At a constant interval or at each user specified timing, the cluster modeling unit 507 performs modeling based on the specified types of property amounts for the most recent fixed period of time, stored in the property amount storage unit 506. As a modeling method, for example, a k-means method can be given as an example. For example, the cluster modeling unit 507 performs modeling by a k-means method to generate the information indicating the distribution range for each cluster depicted in FIGS. 1 and 2. The cluster modeling unit 507 further performs normalization concerning the information indicating the distribution ranges.

The transmitting unit 508 transmits to the control apparatus 300, information indicating the distribution ranges obtained by the cluster modeling unit 507. Alternatively, the transmitting unit 508 may transmit to the control apparatus 300, information indicating property amount distribution positions obtained by the cluster analyzing unit 505. Here, although the classifying apparatus 102 transmits to the control apparatus 300, information indicating distribution positions of property amounts or information indicating distribution ranges of property amounts, such information may be stored in a storage apparatus that can be accessed by both the control apparatus 300 and the classifying apparatus 102.

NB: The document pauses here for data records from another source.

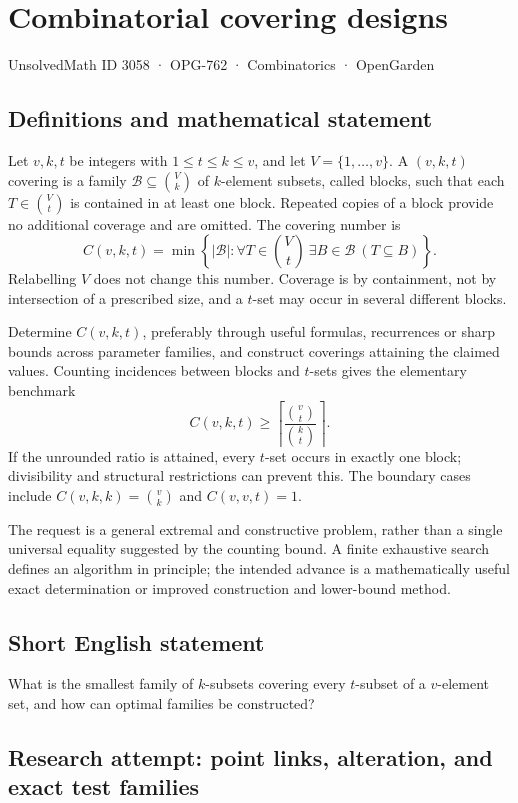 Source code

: \documentclass[11pt,a4paper]{article}
\begin{document}
\section*{Combinatorial covering designs}\label{3058}
{\small UnsolvedMath ID 3058 · OPG-762 · Combinatorics · OpenGarden}
\subsection{Definitions and mathematical statement}
Let $v,k,t$ be integers with $1\le t\le k\le v$, and let
$V=\{1,\ldots,v\}$. A $(v,k,t)$ covering is a family
$\mathcal B\subseteq\binom Vk$ of $k$-element subsets, called blocks,
such that each $T\in\binom Vt$ is contained in at least one block.
Repeated copies of a block provide no additional coverage and are omitted.
The covering number is
\[
 C(v,k,t)=\min\left\{|\mathcal B|:
 \forall T\in\binom Vt\ \exists B\in\mathcal B\ (T\subseteq B)\right\}.
\]
Relabelling $V$ does not change this number. Coverage is by containment,
not by intersection of a prescribed size, and a $t$-set may occur in
several different blocks.

Determine $C(v,k,t)$, preferably through useful formulas, recurrences or
sharp bounds across parameter families, and construct coverings attaining
the claimed values. Counting incidences between blocks and $t$-sets gives
the elementary benchmark
\[
 C(v,k,t)\ge
 \left\lceil\frac{\binom vt}{\binom kt}\right\rceil.
\]
If the unrounded ratio is attained, every $t$-set occurs in exactly one
block; divisibility and structural restrictions can prevent this.
The boundary cases include $C(v,k,k)=\binom vk$ and $C(v,v,t)=1$.

The request is a general extremal and constructive problem, rather than
a single universal equality suggested by the counting bound. A finite
exhaustive search defines an algorithm in principle; the intended advance
is a mathematically useful exact determination or improved construction
and lower-bound method.
\subsection{Short English statement}
What is the smallest family of $k$-subsets covering every $t$-subset of a $v$-element set, and how can optimal families be constructed?
\subsection{Research attempt: point links, alteration, and exact test families}
\end{document}
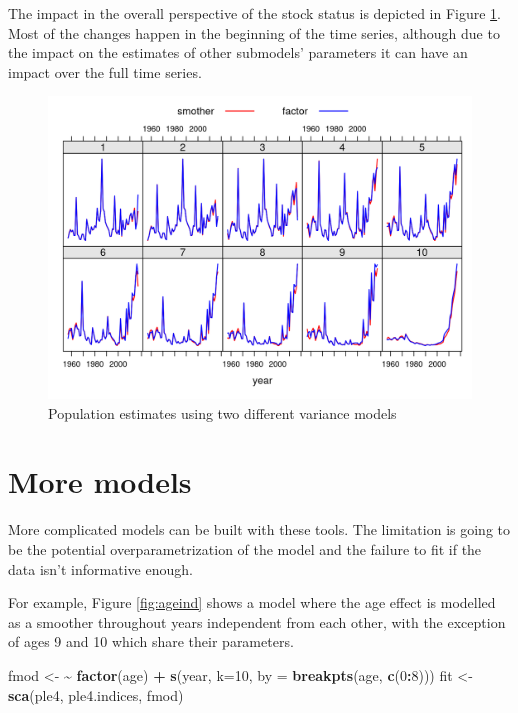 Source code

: \documentclass[
]{book}
\newenvironment{Shaded}{\begin{snugshade}}{\end{snugshade}}
\newcommand{\AttributeTok}[1]{\textcolor[rgb]{0.13,0.29,0.53}{#1}}
\newcommand{\DecValTok}[1]{\textcolor[rgb]{0.00,0.00,0.81}{#1}}
\newcommand{\ErrorTok}[1]{\textcolor[rgb]{0.64,0.00,0.00}{\textbf{#1}}}
\newcommand{\FunctionTok}[1]{\textcolor[rgb]{0.13,0.29,0.53}{\textbf{#1}}}
\newcommand{\NormalTok}[1]{#1}
\newcommand{\OtherTok}[1]{\textcolor[rgb]{0.56,0.35,0.01}{#1}}
\newcommand{\SpecialCharTok}[1]{\textcolor[rgb]{0.81,0.36,0.00}{\textbf{#1}}}
\begin{document}
The impact in the overall perspective of the stock status is depicted in Figure \ref{fig:n1modimpact}. Most of the changes happen in the beginning of the time series, although due to the impact on the estimates of other submodels' parameters it can have an impact over the full time series.

\begin{figure}
\centering
\includegraphics{_bookdown_files/_main_files/figure-html/n1modimpact-1.png}
\caption{\label{fig:n1modimpact}Population estimates using two different variance models}
\end{figure}

\hypertarget{more-models}{%
\section{More models}\label{more-models}}

More complicated models can be built with these tools. The limitation is going to be the potential overparametrization of the model and the failure to fit if the data isn't informative enough.

For example, Figure \ref{fig:ageind} shows a model where the age effect is modelled as a smoother throughout years independent from each other, with the exception of ages 9 and 10 which share their parameters.

\begin{Shaded}
\begin{Highlighting}[]
\NormalTok{fmod }\OtherTok{\textless{}{-}} \ErrorTok{\textasciitilde{}} \FunctionTok{factor}\NormalTok{(age) }\SpecialCharTok{+} \FunctionTok{s}\NormalTok{(year, }\AttributeTok{k=}\DecValTok{10}\NormalTok{, }\AttributeTok{by =} \FunctionTok{breakpts}\NormalTok{(age, }\FunctionTok{c}\NormalTok{(}\DecValTok{0}\SpecialCharTok{:}\DecValTok{8}\NormalTok{)))}
\NormalTok{fit }\OtherTok{\textless{}{-}} \FunctionTok{sca}\NormalTok{(ple4, ple4.indices, fmod)}
\end{Highlighting}
\end{Shaded}
\end{document}
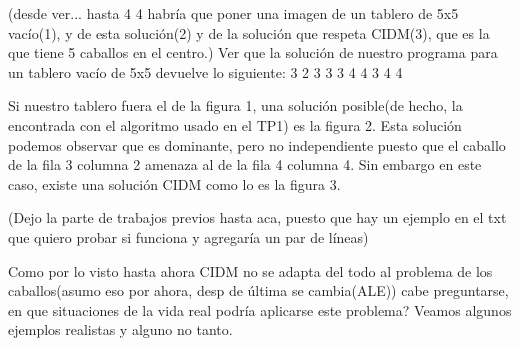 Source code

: \documentclass[a4paper]{article}
\begin{document}
(desde ver... hasta 4 4 habría que poner una imagen de un tablero de 5x5 vacío(1), y de esta solución(2) y de la solución que respeta CIDM(3), que es la que tiene 5 caballos en el centro.)
Ver que la solución de nuestro programa para un tablero vacío de 5x5 devuelve lo siguiente:
3 2 
3 3 
3 4 
4 3 
4 4

Si nuestro tablero fuera el de la figura 1, una solución posible(de hecho, la encontrada con el algoritmo usado en el TP1) es la figura 2. Esta solución podemos observar que es dominante, pero no independiente puesto que el caballo de la fila 3 columna 2 amenaza al de la fila 4 columna 4. Sin embargo en este caso, existe una solución CIDM como lo es la figura 3. 

(Dejo la parte de trabajos previos hasta aca, puesto que hay un ejemplo en el txt que quiero probar si funciona y agregaría un par de líneas)

Como por lo visto hasta ahora CIDM no se adapta del todo al problema de los caballos(asumo eso por ahora, desp de última se cambia(ALE)) cabe preguntarse, en que situaciones de la vida real podría aplicarse este problema? Veamos algunos ejemplos realistas y alguno no tanto.
\end{document}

FIG. 7 is a block diagram depicting a functional configuration of the control apparatus. The control apparatus 300 includes an obtaining unit 701, a first deriving unit 702, a determining unit 703, a detecting unit 704, a second deriving unit 705, an extracting unit 706, a calculating unit 707, a specifying unit 708, a type specifying unit 709, and a control unit 710. Processes of the obtaining unit 701 to the control unit 710, more specifically, for example, are encoded in the control program stored in the storage apparatus 302. The CPU 301 reads out the control program from the storage apparatus 302 and executes the processes encoded in the control program whereby, processes of the obtaining unit 701 to the control unit 710 are realized. Alternatively, the CPU 301 may obtain the control program from the network NET via the network I/F 303. As depicted in FIG. 1, groups are referred to as clusters.

The obtaining unit 701 obtains for each cluster, information indicating distribution positions of property amounts in given data classified by the classifying apparatus 102 and stores the obtained information to a storage unit. As described with reference to FIG. 1, information that indicates distribution positions of property amounts may be normalized values of the property amounts, or information that indicates the distribution ranges of the property amounts. More specifically, the obtaining unit 701 may receive the information from the classifying apparatus 102 by a receiving unit 711 as depicted in FIG. 7, or may obtain from a storage apparatus accessible by the control apparatus 300, the information indicating the property amount distribution positions obtained from the classifying apparatus 102. Alternatively, if the control apparatus 300 is equipped with an input means, the control apparatus 300 may receive input of the information indicating property amount distribution positions obtained by the classifying apparatus 102.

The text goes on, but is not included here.